Why are approximately 4,500 people across South Dakota members of the Rocky Mountain Elk Foundation? Because they support its mission of ensuring the future of elk, other wildlife, their habitat and our hunting heritage. How do they show that support? One of the ways is by attending big game banquets that generate dollars which are put back on the ground in the Mount Rushmore State. Below are three recent examples of how the funding is used.

Hardy Pipeline

In 2022, crews finished the Hardy Cooperative Water Pipeline Project, a four-year cooperative effort stretching from western South Dakota into northeast Wyoming that supplies water for elk, mule deer, wild turkey and other wildlife in the Black Hills National Forest. The pipeline covers nine miles and utilizes a solar system, spring box, four stock tanks, two storage tanks and supplies life-sustaining water for two grazing allotments in the two states. Click here to watch a video about it.

Castle Creek Riparian Fencing

In 2023, workers built a 1.5 mile-long, three-rail wood fence complete with two angler access gates along a portion of Castle Creek (see photo at top of post) near Deerfield Reservoir on the Black Hills National Forest. The fence keeps cattle from accessing the creek, thus protecting and enhancing an important riparian area. The collaborative construction project will be followed up with supplemental willow plantings in 2024.

2023 Conservation Funding

In 2023, RMEF announced the allocation of more than $1.45 million in grant funding for 25 projects across 16 counties and two others with statewide impact. RMEF committed $295,123 that helped leverage $1,163,717 in partner dollars. Project examples include funding for chronic wasting research, support for the Elk Hunter Access Program that creates public access for hunters on public and private lands, invasive weed treatments and support for more than a dozen youth recreational shooting and conservation projects.

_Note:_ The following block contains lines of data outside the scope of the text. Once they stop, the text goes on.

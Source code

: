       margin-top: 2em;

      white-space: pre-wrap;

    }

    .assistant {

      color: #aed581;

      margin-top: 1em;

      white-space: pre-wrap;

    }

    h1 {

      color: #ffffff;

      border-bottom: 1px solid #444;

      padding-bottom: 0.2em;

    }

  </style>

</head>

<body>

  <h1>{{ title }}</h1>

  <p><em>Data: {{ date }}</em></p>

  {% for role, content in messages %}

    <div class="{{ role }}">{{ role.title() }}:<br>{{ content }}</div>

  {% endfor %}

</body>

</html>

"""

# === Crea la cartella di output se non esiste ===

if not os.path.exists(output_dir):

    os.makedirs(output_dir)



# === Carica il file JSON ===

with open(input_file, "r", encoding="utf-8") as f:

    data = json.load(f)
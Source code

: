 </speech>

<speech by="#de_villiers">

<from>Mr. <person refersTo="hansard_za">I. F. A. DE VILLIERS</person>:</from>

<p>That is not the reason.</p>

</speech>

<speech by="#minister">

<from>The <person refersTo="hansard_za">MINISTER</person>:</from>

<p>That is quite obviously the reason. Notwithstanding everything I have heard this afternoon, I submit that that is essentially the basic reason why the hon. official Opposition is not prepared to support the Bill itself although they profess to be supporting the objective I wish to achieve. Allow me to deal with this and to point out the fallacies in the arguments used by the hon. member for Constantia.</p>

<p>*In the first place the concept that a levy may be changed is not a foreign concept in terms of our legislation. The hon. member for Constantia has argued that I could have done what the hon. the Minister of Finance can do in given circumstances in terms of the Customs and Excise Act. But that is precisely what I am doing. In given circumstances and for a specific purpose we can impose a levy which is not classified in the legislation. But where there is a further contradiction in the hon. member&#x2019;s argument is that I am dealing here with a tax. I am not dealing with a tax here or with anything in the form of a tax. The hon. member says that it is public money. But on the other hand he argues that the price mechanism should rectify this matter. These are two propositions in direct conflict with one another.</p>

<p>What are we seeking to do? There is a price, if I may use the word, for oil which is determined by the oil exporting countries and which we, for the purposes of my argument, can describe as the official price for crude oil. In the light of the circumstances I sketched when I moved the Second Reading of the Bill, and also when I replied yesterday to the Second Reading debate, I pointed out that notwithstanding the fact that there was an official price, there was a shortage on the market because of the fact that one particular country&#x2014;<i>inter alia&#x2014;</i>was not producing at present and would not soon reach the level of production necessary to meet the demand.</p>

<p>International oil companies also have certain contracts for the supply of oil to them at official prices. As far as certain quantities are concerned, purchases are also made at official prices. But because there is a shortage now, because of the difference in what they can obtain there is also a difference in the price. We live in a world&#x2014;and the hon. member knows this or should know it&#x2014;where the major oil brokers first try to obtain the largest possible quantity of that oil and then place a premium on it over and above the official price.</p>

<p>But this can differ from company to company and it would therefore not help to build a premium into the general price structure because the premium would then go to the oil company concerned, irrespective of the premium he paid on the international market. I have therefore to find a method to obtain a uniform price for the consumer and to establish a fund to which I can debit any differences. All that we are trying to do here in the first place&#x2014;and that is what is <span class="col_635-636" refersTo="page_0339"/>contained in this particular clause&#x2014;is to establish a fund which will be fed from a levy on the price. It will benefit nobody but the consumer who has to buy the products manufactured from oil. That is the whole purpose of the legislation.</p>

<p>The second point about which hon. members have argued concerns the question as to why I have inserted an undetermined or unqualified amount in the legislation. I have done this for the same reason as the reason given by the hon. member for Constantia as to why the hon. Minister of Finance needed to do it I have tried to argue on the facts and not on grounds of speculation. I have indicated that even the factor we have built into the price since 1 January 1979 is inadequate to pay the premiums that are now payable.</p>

“We would not have this funding for all these projects if it weren’t for our volunteers. They are the ones who gave of their time to plan and execute RMEF banquets across the state. They are rock stars,” said Mason Cooper, RMEF regional director for eastern South Dakota and Nebraska.

“Not only are they the backbone of our fundraising but a couple dozen of them took part in our annual South Dakota Rendezvous, where we repaired old wildlife water guzzlers, removed eight and a half miles of old fencing, old scrap iron as well as encroaching conifers from elk habitat in the Black Hills,” said Sam Silacci, RMEF regional director for western portions of South Dakota and Nebraska.

RMEF has a long conservation history in South Dakota, dating back to 1990, RMEF and its partners completed 432 conservation and hunting heritage outreach projects in the state with a combined value of more than $47.4 million. These projects conserved or enhanced 128,659 acres of habitat and opened or improved public access to 11,711 acres.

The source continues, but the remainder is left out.